▶ _Stored data_:
BEGIN
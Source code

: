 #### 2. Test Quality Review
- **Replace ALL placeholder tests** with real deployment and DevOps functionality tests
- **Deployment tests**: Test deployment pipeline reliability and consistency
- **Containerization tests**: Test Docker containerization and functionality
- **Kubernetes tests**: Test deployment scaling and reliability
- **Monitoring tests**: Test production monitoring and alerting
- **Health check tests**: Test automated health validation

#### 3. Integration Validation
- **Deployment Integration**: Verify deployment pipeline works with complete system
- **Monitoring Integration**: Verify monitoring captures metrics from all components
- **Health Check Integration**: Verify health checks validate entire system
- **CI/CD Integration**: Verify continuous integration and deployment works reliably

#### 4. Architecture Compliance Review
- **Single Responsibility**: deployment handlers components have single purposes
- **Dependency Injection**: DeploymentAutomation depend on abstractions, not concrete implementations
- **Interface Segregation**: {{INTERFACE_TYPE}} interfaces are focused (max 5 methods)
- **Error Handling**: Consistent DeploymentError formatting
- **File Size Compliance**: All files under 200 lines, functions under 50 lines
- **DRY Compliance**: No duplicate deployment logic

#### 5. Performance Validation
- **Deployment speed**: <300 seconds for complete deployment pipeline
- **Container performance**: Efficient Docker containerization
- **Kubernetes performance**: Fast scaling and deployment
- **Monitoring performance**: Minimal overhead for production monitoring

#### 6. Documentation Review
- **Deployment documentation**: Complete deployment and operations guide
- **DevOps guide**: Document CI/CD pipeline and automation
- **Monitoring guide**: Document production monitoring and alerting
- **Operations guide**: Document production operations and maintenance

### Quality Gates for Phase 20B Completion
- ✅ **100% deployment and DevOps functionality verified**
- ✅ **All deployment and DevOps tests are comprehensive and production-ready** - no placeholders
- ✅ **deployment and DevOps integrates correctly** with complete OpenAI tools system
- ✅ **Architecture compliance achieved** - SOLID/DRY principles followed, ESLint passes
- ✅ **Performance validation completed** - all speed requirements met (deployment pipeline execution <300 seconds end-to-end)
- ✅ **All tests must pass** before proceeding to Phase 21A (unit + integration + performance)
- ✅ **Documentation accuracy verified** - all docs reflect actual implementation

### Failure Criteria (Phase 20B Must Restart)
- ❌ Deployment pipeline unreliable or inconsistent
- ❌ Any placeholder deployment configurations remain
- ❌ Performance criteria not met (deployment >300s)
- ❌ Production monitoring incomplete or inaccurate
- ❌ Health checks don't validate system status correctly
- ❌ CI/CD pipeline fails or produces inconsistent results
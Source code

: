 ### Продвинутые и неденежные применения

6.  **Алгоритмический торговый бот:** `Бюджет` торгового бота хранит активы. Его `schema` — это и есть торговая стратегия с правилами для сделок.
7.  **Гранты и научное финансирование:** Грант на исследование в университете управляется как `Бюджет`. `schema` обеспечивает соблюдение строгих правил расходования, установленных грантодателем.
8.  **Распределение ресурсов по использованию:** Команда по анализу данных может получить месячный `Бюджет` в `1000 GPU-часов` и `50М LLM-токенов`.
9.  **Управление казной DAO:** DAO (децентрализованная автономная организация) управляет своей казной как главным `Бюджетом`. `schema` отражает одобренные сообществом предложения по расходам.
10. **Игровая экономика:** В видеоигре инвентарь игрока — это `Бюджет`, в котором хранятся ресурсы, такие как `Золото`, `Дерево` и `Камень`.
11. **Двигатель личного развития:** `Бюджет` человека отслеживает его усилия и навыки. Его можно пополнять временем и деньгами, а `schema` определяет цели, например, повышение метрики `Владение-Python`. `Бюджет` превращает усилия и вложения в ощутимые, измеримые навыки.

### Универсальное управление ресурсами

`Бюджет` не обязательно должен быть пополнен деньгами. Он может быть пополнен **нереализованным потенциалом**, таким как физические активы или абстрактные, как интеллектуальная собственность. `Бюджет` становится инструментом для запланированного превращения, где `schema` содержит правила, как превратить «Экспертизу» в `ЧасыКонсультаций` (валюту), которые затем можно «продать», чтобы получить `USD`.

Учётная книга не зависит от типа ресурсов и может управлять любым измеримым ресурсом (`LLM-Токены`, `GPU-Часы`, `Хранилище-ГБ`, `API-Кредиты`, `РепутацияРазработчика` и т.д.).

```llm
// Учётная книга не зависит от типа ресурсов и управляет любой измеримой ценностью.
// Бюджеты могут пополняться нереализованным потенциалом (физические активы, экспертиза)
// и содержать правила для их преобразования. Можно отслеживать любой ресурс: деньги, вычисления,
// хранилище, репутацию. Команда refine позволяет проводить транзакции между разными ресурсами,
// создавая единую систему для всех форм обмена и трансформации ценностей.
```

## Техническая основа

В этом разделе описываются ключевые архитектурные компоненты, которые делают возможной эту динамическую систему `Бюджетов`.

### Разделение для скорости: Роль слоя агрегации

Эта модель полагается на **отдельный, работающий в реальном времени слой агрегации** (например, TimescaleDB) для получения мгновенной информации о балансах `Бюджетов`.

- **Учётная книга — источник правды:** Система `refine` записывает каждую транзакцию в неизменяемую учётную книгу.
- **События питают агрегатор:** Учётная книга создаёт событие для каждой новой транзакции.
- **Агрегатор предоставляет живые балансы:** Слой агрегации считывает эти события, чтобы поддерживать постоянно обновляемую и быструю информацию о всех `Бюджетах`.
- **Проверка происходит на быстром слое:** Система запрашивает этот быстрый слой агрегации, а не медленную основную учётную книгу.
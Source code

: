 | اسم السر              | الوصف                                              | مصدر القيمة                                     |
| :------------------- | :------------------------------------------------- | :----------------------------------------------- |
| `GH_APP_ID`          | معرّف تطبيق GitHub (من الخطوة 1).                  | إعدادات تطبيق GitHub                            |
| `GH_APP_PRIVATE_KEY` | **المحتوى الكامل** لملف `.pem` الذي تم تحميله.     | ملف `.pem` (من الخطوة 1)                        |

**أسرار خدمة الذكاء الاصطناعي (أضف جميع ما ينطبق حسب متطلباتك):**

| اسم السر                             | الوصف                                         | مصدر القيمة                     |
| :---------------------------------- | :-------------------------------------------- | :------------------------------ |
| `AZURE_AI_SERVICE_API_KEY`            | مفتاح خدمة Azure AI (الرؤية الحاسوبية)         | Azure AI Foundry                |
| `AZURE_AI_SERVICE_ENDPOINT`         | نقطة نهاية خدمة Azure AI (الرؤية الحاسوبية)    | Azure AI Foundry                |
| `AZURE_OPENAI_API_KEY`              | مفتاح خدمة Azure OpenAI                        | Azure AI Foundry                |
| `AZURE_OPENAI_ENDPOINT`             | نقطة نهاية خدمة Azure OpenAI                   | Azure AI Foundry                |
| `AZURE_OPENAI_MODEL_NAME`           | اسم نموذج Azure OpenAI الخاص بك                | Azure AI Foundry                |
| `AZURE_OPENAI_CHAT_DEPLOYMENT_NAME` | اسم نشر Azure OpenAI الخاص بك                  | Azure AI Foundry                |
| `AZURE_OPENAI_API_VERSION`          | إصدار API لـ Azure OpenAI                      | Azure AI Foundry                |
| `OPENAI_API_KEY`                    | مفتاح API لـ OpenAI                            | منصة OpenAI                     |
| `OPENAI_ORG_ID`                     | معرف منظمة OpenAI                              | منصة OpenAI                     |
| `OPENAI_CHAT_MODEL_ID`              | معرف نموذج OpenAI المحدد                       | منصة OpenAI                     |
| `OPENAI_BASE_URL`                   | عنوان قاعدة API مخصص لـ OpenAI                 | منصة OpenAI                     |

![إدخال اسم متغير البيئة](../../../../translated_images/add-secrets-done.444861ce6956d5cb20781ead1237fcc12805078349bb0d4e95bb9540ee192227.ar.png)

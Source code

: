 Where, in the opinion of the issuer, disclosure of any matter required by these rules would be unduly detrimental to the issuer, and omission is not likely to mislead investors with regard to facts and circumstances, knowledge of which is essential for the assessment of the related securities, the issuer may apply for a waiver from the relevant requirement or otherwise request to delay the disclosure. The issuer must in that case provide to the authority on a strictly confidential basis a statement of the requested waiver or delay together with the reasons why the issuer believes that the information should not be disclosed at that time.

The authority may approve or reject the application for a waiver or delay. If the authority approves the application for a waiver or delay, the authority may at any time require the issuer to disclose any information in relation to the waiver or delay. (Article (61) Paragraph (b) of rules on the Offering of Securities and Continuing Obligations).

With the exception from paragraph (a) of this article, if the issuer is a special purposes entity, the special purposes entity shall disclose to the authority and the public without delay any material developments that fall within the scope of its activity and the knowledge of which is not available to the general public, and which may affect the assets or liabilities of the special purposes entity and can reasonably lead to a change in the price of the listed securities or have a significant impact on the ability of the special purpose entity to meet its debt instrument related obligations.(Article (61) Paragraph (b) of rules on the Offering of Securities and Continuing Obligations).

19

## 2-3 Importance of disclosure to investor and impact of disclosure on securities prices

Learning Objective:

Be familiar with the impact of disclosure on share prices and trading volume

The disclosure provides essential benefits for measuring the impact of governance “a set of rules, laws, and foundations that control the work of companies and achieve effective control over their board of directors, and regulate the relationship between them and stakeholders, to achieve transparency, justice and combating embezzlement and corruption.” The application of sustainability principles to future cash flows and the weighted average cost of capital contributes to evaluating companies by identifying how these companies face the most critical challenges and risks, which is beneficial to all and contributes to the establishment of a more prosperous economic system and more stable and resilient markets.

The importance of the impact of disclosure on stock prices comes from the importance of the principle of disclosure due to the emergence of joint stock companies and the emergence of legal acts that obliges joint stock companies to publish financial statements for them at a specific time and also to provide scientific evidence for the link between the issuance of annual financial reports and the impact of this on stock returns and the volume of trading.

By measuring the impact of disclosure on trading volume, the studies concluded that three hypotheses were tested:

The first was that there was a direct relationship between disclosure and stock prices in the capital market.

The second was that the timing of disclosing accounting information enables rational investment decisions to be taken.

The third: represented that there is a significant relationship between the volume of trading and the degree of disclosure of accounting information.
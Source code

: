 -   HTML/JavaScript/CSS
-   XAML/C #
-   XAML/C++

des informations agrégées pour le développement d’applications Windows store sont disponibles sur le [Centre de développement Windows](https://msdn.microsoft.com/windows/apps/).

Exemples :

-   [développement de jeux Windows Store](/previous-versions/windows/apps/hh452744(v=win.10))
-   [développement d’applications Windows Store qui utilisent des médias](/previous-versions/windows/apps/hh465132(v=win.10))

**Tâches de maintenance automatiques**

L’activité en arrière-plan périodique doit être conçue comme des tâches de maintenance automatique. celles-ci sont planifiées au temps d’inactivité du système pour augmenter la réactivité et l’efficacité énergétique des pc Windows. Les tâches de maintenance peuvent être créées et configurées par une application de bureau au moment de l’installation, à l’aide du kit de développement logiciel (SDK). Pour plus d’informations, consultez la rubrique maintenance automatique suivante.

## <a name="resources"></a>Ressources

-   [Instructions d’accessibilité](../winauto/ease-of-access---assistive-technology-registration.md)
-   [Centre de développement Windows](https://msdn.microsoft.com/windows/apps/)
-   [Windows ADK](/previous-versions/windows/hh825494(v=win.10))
END
▶ _Problem to solve_: Reproduce exactly, and only, the part of the listing above that begins at the line with "اسم نشر Azure" and goes on through the line with "at that time.".

▶ _Written response_:
| `AZURE_OPENAI_CHAT_DEPLOYMENT_NAME` | اسم نشر Azure OpenAI الخاص بك                  | Azure AI Foundry                |
| `AZURE_OPENAI_API_VERSION`          | إصدار API لـ Azure OpenAI                      | Azure AI Foundry                |
| `OPENAI_API_KEY`                    | مفتاح API لـ OpenAI                            | منصة OpenAI                     |
| `OPENAI_ORG_ID`                     | معرف منظمة OpenAI                              | منصة OpenAI                     |
| `OPENAI_CHAT_MODEL_ID`              | معرف نموذج OpenAI المحدد                       | منصة OpenAI                     |
| `OPENAI_BASE_URL`                   | عنوان قاعدة API مخصص لـ OpenAI                 | منصة OpenAI                     |

![إدخال اسم متغير البيئة](../../../../translated_images/add-secrets-done.444861ce6956d5cb20781ead1237fcc12805078349bb0d4e95bb9540ee192227.ar.png)

Source code

: Where, in the opinion of the issuer, disclosure of any matter required by these rules would be unduly detrimental to the issuer, and omission is not likely to mislead investors with regard to facts and circumstances, knowledge of which is essential for the assessment of the related securities, the issuer may apply for a waiver from the relevant requirement or otherwise request to delay the disclosure. The issuer must in that case provide to the authority on a strictly confidential basis a statement of the requested waiver or delay together with the reasons why the issuer believes that the information should not be disclosed at that time.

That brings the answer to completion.